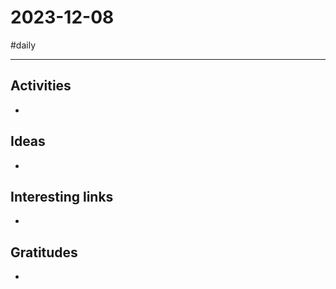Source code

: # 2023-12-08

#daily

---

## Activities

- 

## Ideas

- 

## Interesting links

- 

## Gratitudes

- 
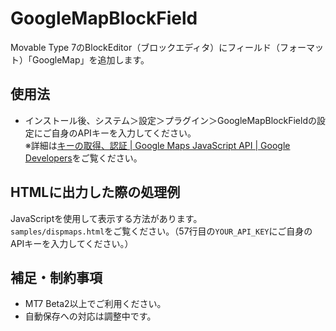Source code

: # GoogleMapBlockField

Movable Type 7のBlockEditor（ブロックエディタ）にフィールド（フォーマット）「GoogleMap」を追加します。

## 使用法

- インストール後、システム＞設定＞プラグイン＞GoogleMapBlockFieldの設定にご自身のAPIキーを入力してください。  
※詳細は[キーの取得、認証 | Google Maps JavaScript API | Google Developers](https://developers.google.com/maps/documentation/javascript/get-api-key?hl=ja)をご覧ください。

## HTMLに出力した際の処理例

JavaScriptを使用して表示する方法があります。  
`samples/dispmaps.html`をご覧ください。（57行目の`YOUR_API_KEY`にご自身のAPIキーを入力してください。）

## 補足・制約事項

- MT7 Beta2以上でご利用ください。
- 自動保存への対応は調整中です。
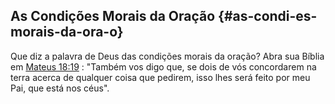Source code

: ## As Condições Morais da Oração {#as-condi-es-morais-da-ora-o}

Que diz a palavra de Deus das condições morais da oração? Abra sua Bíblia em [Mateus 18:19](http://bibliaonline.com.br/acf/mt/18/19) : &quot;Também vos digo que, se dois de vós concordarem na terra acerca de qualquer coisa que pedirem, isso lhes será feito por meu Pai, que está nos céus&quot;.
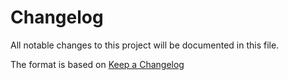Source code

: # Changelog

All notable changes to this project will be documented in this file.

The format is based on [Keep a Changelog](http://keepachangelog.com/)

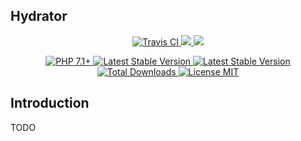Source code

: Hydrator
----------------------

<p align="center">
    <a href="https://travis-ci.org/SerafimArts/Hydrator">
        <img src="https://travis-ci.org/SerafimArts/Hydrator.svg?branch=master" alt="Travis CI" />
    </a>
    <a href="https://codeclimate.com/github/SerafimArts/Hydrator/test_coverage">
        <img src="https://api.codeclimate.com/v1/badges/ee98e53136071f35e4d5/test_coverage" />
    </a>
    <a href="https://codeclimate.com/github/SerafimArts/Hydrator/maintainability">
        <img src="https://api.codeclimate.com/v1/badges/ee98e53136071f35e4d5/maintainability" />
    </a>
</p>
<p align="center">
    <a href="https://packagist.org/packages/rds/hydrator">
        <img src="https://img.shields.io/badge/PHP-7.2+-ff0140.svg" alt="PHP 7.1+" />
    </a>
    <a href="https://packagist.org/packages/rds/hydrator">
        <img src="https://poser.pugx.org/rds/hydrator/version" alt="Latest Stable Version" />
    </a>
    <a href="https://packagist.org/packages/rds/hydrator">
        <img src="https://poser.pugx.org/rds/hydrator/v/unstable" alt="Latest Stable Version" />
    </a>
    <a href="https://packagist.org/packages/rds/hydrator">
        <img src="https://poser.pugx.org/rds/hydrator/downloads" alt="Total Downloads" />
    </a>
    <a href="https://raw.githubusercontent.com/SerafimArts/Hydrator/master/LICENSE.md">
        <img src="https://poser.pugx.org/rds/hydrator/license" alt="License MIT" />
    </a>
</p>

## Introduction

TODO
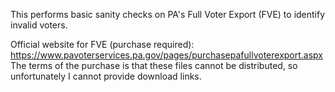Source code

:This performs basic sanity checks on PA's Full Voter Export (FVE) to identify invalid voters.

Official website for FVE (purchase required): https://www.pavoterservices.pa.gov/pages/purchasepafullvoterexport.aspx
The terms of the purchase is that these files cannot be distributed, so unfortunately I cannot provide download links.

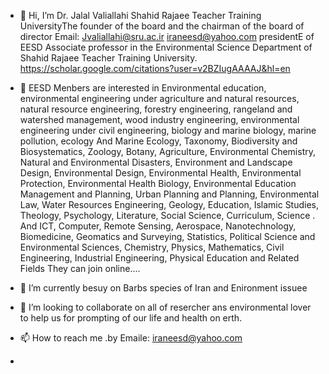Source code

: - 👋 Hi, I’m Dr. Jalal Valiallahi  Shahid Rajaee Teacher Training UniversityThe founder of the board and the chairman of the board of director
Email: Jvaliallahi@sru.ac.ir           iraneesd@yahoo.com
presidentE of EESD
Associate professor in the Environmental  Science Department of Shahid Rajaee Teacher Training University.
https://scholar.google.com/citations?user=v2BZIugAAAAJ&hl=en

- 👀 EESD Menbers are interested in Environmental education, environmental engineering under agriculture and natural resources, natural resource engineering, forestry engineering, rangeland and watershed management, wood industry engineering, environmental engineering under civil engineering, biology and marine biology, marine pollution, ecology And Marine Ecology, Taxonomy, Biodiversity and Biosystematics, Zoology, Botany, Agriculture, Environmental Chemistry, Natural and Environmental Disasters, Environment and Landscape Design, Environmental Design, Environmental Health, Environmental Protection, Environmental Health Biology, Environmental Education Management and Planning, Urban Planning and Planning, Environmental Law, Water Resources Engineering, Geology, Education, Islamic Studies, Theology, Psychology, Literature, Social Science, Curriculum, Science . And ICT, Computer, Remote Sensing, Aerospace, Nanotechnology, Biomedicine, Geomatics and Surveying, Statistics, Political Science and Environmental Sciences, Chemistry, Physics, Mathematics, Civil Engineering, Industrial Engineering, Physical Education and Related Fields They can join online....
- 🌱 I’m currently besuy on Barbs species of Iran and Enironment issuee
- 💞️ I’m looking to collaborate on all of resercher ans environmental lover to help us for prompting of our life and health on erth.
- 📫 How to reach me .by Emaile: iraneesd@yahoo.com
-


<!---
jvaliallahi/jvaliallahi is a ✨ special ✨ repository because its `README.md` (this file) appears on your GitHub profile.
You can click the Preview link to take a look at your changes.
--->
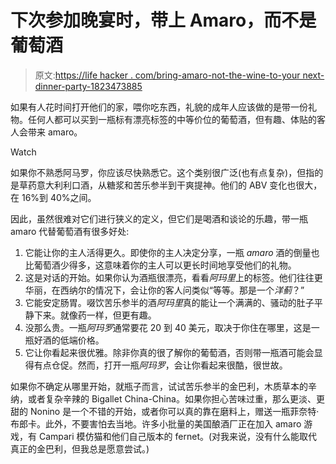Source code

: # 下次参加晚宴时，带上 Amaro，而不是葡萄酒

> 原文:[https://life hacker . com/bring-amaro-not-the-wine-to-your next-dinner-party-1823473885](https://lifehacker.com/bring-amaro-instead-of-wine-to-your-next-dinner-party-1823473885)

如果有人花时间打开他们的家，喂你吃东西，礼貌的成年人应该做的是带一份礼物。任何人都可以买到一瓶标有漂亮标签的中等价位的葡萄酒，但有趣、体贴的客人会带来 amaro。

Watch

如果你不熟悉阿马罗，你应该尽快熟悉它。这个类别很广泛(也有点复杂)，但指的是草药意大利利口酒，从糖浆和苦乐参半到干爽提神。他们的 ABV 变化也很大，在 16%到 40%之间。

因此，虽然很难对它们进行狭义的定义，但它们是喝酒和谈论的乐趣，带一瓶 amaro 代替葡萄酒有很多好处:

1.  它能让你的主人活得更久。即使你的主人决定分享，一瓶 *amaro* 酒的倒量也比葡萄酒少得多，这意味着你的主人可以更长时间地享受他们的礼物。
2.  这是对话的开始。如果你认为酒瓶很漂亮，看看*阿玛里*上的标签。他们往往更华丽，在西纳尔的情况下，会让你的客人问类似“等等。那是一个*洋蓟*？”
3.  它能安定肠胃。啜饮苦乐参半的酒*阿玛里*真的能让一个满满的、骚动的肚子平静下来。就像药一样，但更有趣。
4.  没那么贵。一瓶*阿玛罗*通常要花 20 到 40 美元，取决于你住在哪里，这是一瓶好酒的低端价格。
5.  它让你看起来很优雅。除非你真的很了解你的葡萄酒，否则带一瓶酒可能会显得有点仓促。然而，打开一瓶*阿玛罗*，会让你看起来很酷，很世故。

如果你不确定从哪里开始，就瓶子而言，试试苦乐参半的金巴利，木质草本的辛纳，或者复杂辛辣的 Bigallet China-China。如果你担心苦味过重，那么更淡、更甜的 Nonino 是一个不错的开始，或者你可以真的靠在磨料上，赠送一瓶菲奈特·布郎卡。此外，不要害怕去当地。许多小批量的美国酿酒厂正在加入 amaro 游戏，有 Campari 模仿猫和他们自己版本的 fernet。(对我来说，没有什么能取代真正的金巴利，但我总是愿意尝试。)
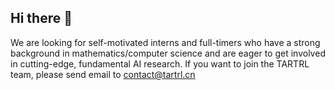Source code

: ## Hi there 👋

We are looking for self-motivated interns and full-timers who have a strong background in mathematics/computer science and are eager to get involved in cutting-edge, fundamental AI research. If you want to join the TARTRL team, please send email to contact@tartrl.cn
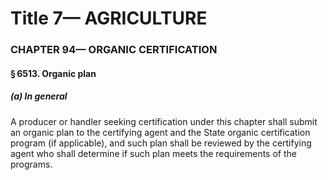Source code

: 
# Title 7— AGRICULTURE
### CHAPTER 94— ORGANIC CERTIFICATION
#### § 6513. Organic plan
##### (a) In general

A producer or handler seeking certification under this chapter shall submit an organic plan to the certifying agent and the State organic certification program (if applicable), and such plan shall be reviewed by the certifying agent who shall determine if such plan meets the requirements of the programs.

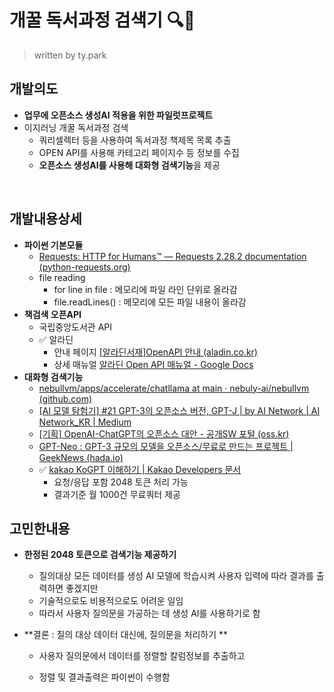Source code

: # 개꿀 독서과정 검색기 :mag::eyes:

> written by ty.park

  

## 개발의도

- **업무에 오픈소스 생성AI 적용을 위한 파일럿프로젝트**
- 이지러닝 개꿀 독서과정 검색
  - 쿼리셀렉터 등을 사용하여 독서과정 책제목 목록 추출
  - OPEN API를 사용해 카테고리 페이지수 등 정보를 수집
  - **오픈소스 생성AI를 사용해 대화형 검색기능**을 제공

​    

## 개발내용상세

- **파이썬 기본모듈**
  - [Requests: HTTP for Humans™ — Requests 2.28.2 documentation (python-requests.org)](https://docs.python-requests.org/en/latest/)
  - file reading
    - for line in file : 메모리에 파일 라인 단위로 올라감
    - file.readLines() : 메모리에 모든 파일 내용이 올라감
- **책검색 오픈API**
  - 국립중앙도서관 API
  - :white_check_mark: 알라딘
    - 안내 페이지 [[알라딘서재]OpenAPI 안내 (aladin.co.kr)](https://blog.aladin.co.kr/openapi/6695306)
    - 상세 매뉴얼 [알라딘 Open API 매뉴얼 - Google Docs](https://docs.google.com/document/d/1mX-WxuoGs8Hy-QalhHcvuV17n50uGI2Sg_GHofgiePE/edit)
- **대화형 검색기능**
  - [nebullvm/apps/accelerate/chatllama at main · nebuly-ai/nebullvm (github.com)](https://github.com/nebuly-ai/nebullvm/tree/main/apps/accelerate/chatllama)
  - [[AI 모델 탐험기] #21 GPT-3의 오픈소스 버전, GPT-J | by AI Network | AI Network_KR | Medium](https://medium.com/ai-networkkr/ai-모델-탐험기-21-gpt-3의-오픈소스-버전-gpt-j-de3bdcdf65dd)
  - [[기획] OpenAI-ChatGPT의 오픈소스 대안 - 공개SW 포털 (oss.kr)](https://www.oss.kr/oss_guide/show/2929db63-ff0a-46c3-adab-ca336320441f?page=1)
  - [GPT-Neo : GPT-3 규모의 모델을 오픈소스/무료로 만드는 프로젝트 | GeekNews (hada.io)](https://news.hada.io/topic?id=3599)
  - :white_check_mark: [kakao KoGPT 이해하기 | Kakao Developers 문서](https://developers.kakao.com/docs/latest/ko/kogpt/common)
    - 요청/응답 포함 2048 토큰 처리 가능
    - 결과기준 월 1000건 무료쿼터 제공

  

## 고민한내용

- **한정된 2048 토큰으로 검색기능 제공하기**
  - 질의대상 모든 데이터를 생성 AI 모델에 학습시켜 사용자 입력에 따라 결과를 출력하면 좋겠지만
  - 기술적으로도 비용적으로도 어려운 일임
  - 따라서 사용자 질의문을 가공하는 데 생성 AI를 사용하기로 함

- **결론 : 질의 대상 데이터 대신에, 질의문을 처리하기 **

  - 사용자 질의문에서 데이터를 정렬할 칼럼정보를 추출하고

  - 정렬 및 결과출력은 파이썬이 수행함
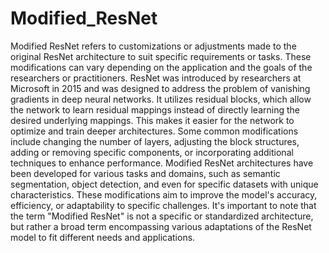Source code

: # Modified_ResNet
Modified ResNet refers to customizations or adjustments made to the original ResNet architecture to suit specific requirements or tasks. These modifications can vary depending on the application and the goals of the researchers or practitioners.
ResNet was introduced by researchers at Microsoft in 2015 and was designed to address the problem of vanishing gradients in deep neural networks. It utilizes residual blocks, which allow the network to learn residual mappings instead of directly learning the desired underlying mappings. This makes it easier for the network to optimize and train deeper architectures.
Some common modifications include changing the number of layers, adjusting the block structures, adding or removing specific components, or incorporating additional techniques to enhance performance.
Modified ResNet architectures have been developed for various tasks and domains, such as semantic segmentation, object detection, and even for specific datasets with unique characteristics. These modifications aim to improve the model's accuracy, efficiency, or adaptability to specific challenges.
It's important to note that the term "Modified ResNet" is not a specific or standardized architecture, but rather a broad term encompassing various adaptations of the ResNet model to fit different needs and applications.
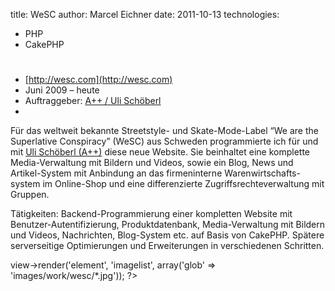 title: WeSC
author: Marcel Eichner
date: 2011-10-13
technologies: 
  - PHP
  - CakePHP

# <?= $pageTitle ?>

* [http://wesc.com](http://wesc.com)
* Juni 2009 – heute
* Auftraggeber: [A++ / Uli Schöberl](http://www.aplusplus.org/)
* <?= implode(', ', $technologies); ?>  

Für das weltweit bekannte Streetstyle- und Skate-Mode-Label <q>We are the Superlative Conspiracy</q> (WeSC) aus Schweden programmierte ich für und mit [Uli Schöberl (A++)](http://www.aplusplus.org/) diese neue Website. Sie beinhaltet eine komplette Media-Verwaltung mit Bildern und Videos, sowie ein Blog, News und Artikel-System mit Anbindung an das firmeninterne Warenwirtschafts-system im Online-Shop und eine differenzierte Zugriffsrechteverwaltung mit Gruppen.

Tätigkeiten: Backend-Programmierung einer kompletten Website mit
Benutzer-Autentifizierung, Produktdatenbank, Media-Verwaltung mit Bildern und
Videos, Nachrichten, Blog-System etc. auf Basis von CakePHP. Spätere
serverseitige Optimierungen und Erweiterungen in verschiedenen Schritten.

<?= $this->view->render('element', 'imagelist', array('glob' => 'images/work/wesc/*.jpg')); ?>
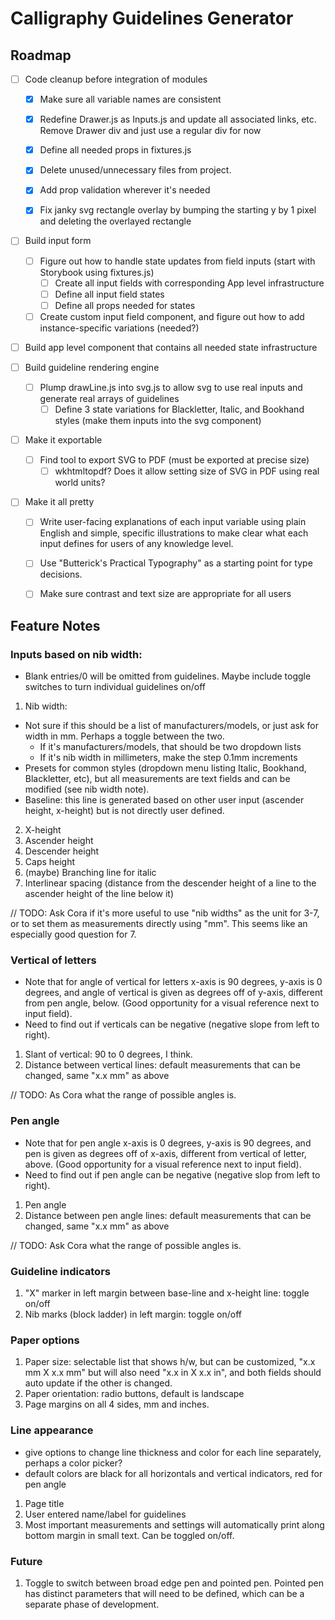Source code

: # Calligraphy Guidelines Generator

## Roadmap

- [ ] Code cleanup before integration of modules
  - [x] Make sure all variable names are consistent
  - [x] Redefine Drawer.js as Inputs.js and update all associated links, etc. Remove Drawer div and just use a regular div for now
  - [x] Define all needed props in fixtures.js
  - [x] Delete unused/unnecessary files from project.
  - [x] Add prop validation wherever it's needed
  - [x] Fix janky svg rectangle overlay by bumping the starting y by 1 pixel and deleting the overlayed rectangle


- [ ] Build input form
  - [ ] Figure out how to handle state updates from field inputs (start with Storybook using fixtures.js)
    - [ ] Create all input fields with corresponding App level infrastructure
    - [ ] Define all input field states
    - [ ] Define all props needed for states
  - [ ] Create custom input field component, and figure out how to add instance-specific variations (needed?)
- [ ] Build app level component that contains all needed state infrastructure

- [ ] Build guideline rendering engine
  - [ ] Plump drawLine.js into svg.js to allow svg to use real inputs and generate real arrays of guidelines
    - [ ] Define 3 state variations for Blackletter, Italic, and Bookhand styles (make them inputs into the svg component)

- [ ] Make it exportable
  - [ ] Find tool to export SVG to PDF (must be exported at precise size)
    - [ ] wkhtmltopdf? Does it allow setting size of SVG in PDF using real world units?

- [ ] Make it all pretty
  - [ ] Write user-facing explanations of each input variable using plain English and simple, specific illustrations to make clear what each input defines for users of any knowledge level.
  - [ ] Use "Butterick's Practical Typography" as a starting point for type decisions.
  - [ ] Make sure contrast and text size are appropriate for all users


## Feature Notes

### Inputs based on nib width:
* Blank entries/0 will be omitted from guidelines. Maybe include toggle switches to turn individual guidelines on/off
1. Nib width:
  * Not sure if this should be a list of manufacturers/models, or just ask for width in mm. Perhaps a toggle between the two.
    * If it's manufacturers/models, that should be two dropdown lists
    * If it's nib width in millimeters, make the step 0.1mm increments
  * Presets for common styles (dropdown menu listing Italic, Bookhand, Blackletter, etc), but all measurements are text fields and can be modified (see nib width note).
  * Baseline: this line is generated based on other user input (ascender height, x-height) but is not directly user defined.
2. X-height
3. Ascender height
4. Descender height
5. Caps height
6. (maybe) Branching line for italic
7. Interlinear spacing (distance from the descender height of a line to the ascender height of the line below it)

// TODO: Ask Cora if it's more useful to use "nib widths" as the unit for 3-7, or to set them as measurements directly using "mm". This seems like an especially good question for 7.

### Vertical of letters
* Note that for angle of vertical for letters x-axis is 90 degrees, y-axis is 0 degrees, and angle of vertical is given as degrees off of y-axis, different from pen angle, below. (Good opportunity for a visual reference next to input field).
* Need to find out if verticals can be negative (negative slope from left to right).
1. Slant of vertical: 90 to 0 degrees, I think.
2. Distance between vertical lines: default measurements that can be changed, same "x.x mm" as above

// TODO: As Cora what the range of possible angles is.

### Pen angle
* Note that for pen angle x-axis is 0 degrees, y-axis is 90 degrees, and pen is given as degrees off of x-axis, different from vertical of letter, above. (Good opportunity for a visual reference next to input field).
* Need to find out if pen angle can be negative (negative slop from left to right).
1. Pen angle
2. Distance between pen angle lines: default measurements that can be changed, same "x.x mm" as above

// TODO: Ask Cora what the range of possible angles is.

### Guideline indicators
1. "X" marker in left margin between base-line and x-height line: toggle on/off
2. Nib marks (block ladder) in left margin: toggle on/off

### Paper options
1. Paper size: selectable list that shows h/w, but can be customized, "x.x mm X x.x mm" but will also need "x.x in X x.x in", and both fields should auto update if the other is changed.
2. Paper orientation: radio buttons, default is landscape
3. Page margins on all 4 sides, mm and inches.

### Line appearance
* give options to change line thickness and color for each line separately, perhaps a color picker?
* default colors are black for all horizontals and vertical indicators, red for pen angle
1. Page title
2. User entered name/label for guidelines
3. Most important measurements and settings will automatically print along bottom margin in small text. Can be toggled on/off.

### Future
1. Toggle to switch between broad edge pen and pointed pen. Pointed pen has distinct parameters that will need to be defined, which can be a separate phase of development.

**ACTION ITEM:** With the line holding "- [[기획] OpenAI-ChatGPT의" as the first and the line holding "- [GPT-Neo : GPT-3" as the last, please transcribe exactly the lines of the material above in that range and nothing else.

**OUTPUT OF THE EXERCISE:**
  - [[기획] OpenAI-ChatGPT의 오픈소스 대안 - 공개SW 포털 (oss.kr)](https://www.oss.kr/oss_guide/show/2929db63-ff0a-46c3-adab-ca336320441f?page=1)
  - [GPT-Neo : GPT-3 규모의 모델을 오픈소스/무료로 만드는 프로젝트 | GeekNews (hada.io)](https://news.hada.io/topic?id=3599)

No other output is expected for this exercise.